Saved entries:
[Start of Attachment]
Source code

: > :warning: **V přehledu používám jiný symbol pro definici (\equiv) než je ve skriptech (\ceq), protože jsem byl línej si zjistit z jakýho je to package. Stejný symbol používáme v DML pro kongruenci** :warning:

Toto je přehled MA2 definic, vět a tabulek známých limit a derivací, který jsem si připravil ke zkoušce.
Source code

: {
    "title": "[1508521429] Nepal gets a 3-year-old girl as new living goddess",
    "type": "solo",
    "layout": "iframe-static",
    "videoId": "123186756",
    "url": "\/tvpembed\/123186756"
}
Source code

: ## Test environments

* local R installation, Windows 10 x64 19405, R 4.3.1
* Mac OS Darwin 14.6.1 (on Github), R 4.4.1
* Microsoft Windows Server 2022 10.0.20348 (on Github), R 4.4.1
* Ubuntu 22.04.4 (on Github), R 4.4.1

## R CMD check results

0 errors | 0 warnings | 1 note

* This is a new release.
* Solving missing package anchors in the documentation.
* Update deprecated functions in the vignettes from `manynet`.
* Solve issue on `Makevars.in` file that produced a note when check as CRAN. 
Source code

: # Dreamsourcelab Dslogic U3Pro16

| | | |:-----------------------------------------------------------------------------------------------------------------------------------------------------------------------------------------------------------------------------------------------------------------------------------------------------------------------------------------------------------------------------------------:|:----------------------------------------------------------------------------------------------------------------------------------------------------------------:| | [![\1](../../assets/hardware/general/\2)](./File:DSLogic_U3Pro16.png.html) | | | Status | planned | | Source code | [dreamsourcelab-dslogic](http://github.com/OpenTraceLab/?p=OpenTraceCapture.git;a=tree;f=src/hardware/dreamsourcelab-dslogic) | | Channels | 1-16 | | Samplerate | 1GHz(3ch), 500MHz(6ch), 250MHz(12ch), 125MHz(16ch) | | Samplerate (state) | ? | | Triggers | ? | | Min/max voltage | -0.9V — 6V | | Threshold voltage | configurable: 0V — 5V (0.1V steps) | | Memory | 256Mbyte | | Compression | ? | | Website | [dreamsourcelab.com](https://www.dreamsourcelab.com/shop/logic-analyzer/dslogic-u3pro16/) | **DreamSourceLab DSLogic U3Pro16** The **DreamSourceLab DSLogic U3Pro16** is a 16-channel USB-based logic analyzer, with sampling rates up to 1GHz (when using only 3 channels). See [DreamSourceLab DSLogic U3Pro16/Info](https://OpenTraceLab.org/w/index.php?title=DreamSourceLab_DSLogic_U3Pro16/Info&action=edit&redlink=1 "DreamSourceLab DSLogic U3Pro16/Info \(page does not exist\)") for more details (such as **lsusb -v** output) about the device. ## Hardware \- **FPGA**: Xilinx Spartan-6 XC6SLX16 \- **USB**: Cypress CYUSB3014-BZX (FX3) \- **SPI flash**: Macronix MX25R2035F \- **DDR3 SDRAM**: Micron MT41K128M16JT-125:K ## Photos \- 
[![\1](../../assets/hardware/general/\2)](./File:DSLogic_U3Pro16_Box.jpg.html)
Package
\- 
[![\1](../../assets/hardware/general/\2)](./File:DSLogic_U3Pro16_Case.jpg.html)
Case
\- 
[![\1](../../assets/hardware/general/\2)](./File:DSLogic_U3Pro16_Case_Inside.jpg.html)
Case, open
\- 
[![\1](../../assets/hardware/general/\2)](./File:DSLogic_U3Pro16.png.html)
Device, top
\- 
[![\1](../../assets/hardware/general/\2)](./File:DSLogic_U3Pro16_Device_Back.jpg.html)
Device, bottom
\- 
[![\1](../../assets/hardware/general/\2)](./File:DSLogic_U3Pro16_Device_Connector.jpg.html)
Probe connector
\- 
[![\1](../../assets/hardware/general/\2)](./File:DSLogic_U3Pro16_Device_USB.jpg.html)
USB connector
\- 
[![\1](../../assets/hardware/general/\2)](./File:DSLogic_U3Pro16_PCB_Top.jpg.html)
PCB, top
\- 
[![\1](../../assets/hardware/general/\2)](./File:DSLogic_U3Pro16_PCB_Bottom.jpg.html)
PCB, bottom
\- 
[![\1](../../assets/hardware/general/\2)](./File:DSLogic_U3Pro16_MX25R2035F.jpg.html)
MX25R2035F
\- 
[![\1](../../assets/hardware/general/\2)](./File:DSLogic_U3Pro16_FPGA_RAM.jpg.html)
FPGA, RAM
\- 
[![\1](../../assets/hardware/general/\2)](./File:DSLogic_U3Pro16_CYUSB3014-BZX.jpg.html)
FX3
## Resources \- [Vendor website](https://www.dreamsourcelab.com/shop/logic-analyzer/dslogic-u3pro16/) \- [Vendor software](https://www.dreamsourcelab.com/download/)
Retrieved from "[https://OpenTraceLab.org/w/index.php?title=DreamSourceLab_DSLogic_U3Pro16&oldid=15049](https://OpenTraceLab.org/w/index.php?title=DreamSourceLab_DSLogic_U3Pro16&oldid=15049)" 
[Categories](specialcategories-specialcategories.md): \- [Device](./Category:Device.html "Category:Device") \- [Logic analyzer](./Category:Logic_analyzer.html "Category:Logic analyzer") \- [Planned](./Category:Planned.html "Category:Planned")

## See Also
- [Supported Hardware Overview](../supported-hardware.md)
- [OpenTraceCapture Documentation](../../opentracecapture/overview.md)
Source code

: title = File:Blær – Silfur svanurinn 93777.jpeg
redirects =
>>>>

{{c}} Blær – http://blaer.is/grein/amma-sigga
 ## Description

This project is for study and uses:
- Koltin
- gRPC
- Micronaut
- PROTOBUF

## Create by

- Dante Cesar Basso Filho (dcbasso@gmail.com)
[End of Attachment]
• [Task instructions]
Copy every line of the records above exactly.

• [The completed task]
Source code

: > :warning: **V přehledu používám jiný symbol pro definici (\equiv) než je ve skriptech (\ceq), protože jsem byl línej si zjistit z jakýho je to package. Stejný symbol používáme v DML pro kongruenci** :warning:

Toto je přehled MA2 definic, vět a tabulek známých limit a derivací, který jsem si připravil ke zkoušce.
Source code

: {
    "title": "[1508521429] Nepal gets a 3-year-old girl as new living goddess",
    "type": "solo",
    "layout": "iframe-static",
    "videoId": "123186756",
    "url": "\/tvpembed\/123186756"
}
Source code

: ## Test environments

* local R installation, Windows 10 x64 19405, R 4.3.1
* Mac OS Darwin 14.6.1 (on Github), R 4.4.1
* Microsoft Windows Server 2022 10.0.20348 (on Github), R 4.4.1
* Ubuntu 22.04.4 (on Github), R 4.4.1

## R CMD check results

0 errors | 0 warnings | 1 note

* This is a new release.
* Solving missing package anchors in the documentation.
* Update deprecated functions in the vignettes from `manynet`.
* Solve issue on `Makevars.in` file that produced a note when check as CRAN. 
Source code

: # Dreamsourcelab Dslogic U3Pro16

| | | |:-----------------------------------------------------------------------------------------------------------------------------------------------------------------------------------------------------------------------------------------------------------------------------------------------------------------------------------------------------------------------------------------:|:----------------------------------------------------------------------------------------------------------------------------------------------------------------:| | [![\1](../../assets/hardware/general/\2)](./File:DSLogic_U3Pro16.png.html) | | | Status | planned | | Source code | [dreamsourcelab-dslogic](http://github.com/OpenTraceLab/?p=OpenTraceCapture.git;a=tree;f=src/hardware/dreamsourcelab-dslogic) | | Channels | 1-16 | | Samplerate | 1GHz(3ch), 500MHz(6ch), 250MHz(12ch), 125MHz(16ch) | | Samplerate (state) | ? | | Triggers | ? | | Min/max voltage | -0.9V — 6V | | Threshold voltage | configurable: 0V — 5V (0.1V steps) | | Memory | 256Mbyte | | Compression | ? | | Website | [dreamsourcelab.com](https://www.dreamsourcelab.com/shop/logic-analyzer/dslogic-u3pro16/) | **DreamSourceLab DSLogic U3Pro16** The **DreamSourceLab DSLogic U3Pro16** is a 16-channel USB-based logic analyzer, with sampling rates up to 1GHz (when using only 3 channels). See [DreamSourceLab DSLogic U3Pro16/Info](https://OpenTraceLab.org/w/index.php?title=DreamSourceLab_DSLogic_U3Pro16/Info&action=edit&redlink=1 "DreamSourceLab DSLogic U3Pro16/Info \(page does not exist\)") for more details (such as **lsusb -v** output) about the device. ## Hardware \- **FPGA**: Xilinx Spartan-6 XC6SLX16 \- **USB**: Cypress CYUSB3014-BZX (FX3) \- **SPI flash**: Macronix MX25R2035F \- **DDR3 SDRAM**: Micron MT41K128M16JT-125:K ## Photos \- 
[![\1](../../assets/hardware/general/\2)](./File:DSLogic_U3Pro16_Box.jpg.html)
Package
\- 
[![\1](../../assets/hardware/general/\2)](./File:DSLogic_U3Pro16_Case.jpg.html)
Case
\- 
[![\1](../../assets/hardware/general/\2)](./File:DSLogic_U3Pro16_Case_Inside.jpg.html)
Case, open
\- 
[![\1](../../assets/hardware/general/\2)](./File:DSLogic_U3Pro16.png.html)
Device, top
\- 
[![\1](../../assets/hardware/general/\2)](./File:DSLogic_U3Pro16_Device_Back.jpg.html)
Device, bottom
\- 
[![\1](../../assets/hardware/general/\2)](./File:DSLogic_U3Pro16_Device_Connector.jpg.html)
Probe connector
\- 
[![\1](../../assets/hardware/general/\2)](./File:DSLogic_U3Pro16_Device_USB.jpg.html)
USB connector
\- 
[![\1](../../assets/hardware/general/\2)](./File:DSLogic_U3Pro16_PCB_Top.jpg.html)
PCB, top
\- 
[![\1](../../assets/hardware/general/\2)](./File:DSLogic_U3Pro16_PCB_Bottom.jpg.html)
PCB, bottom
\- 
[![\1](../../assets/hardware/general/\2)](./File:DSLogic_U3Pro16_MX25R2035F.jpg.html)
MX25R2035F
\- 
[![\1](../../assets/hardware/general/\2)](./File:DSLogic_U3Pro16_FPGA_RAM.jpg.html)
FPGA, RAM
\- 
[![\1](../../assets/hardware/general/\2)](./File:DSLogic_U3Pro16_CYUSB3014-BZX.jpg.html)
FX3
## Resources \- [Vendor website](https://www.dreamsourcelab.com/shop/logic-analyzer/dslogic-u3pro16/) \- [Vendor software](https://www.dreamsourcelab.com/download/)
Retrieved from "[https://OpenTraceLab.org/w/index.php?title=DreamSourceLab_DSLogic_U3Pro16&oldid=15049](https://OpenTraceLab.org/w/index.php?title=DreamSourceLab_DSLogic_U3Pro16&oldid=15049)" 
[Categories](specialcategories-specialcategories.md): \- [Device](./Category:Device.html "Category:Device") \- [Logic analyzer](./Category:Logic_analyzer.html "Category:Logic analyzer") \- [Planned](./Category:Planned.html "Category:Planned")

## See Also
- [Supported Hardware Overview](../supported-hardware.md)
- [OpenTraceCapture Documentation](../../opentracecapture/overview.md)
Source code

: title = File:Blær – Silfur svanurinn 93777.jpeg
redirects =
>>>>

{{c}} Blær – http://blaer.is/grein/amma-sigga
 ## Description

This project is for study and uses:
- Koltin
- gRPC
- Micronaut
- PROTOBUF

## Create by

- Dante Cesar Basso Filho (dcbasso@gmail.com)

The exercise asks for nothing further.